» GIVEN INFORMATION:
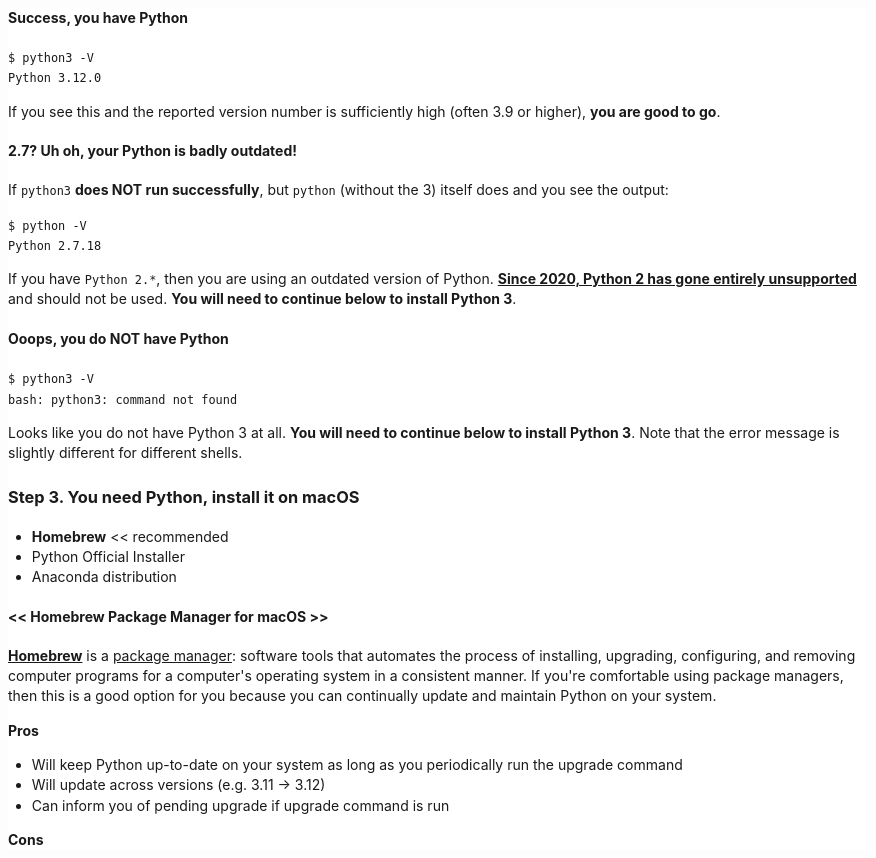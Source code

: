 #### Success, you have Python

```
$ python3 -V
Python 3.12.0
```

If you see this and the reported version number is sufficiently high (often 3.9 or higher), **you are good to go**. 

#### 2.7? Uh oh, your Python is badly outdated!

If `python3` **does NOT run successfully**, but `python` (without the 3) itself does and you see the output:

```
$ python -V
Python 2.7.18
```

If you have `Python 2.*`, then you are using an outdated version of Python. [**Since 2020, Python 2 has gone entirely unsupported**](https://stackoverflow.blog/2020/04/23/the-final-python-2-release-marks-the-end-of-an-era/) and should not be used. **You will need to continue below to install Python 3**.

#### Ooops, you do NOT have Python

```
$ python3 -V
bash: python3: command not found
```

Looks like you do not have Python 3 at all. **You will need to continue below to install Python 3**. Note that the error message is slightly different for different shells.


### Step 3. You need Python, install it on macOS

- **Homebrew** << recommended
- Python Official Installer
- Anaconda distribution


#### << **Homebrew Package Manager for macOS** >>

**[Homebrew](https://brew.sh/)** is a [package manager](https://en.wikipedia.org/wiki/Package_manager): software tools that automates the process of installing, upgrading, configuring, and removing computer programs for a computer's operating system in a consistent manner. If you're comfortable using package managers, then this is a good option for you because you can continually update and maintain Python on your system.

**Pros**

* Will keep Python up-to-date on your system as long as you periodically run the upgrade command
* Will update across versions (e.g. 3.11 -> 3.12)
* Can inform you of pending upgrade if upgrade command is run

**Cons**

* * *

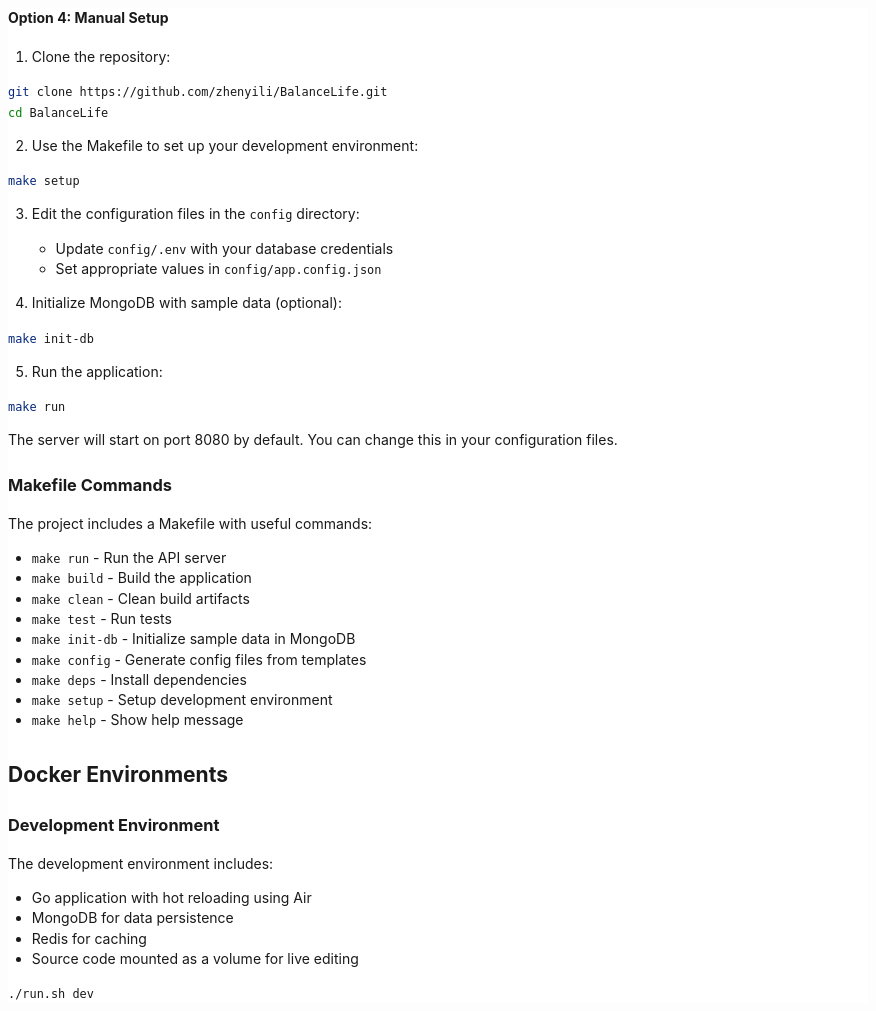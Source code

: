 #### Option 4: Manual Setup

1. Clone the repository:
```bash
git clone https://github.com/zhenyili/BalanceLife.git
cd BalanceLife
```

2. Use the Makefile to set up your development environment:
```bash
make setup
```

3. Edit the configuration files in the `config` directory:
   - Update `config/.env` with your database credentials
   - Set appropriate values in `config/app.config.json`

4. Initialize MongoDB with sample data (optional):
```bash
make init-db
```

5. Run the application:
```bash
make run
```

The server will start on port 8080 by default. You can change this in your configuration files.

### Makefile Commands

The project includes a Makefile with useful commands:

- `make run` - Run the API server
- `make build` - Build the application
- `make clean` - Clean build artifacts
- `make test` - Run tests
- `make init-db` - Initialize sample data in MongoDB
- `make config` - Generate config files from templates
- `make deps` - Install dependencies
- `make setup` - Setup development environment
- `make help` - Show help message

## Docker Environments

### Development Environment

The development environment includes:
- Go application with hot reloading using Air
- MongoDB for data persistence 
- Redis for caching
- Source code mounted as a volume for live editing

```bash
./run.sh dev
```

...

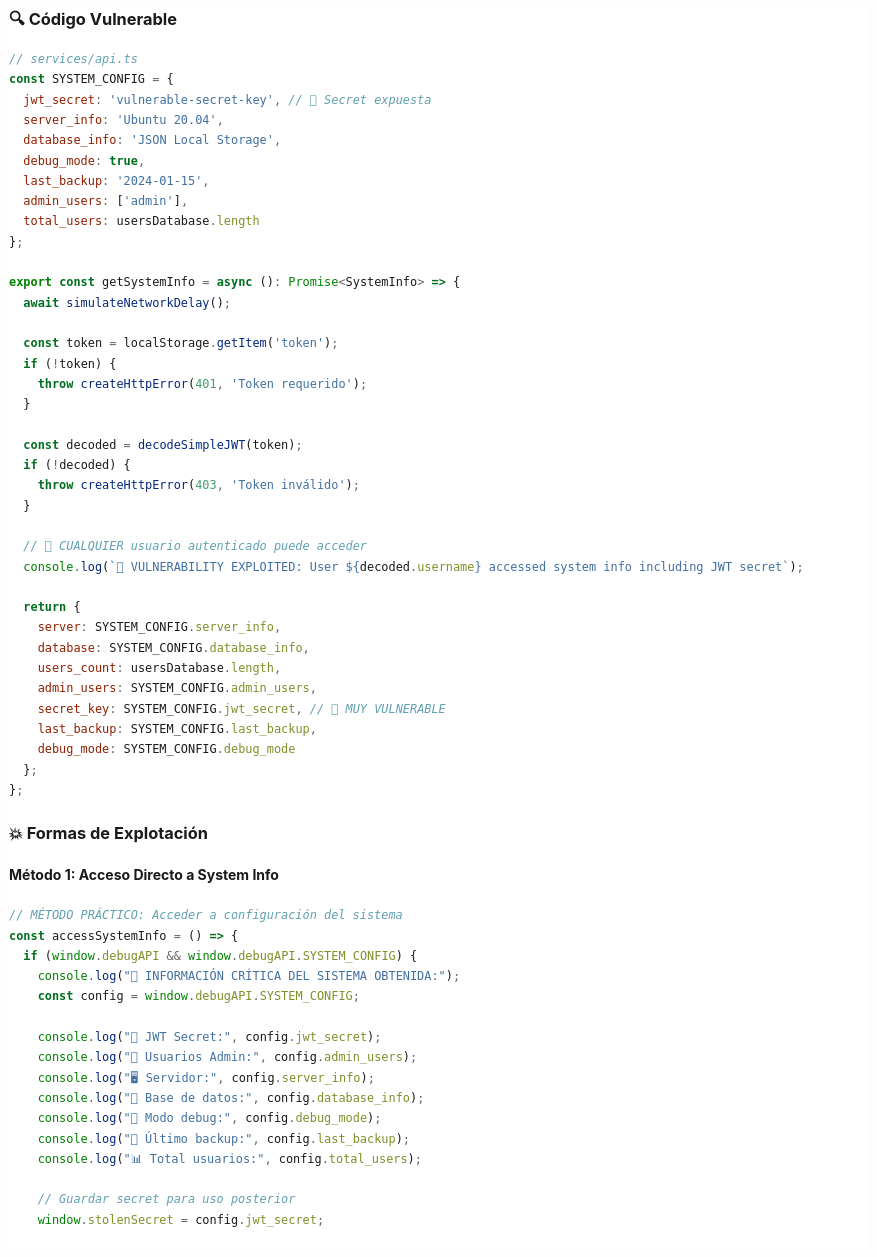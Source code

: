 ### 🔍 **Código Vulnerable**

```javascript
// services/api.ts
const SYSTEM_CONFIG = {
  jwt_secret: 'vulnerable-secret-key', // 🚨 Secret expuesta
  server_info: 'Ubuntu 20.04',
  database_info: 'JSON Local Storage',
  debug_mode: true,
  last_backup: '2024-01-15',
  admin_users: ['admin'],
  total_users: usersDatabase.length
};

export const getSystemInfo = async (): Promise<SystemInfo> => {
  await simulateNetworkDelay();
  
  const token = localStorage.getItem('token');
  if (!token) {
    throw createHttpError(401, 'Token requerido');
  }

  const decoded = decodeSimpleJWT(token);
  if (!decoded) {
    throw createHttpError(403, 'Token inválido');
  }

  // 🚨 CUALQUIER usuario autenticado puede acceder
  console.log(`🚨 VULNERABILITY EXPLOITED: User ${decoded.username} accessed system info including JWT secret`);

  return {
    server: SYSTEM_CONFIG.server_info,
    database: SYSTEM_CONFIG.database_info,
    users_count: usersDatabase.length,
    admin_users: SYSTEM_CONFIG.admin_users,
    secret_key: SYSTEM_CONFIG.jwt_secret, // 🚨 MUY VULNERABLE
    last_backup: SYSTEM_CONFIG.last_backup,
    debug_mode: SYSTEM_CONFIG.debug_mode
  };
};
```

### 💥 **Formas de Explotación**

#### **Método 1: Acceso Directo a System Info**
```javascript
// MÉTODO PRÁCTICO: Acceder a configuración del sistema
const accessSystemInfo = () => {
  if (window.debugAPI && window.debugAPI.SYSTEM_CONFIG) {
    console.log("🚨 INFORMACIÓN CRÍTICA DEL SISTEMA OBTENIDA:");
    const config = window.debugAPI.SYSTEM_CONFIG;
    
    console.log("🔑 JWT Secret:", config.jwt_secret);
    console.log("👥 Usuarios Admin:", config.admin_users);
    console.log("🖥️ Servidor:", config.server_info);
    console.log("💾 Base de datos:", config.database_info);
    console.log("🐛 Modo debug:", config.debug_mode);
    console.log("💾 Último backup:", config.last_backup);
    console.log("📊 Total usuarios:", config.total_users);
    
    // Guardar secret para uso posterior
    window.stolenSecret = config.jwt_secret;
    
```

» EXERCISE AIM: All lines of the listing holding the string "sample" must be returned, copied as they stand.

» WRITTEN RESPONSE:
4. Initialize MongoDB with sample data (optional):
- `make init-db` - Initialize sample data in MongoDB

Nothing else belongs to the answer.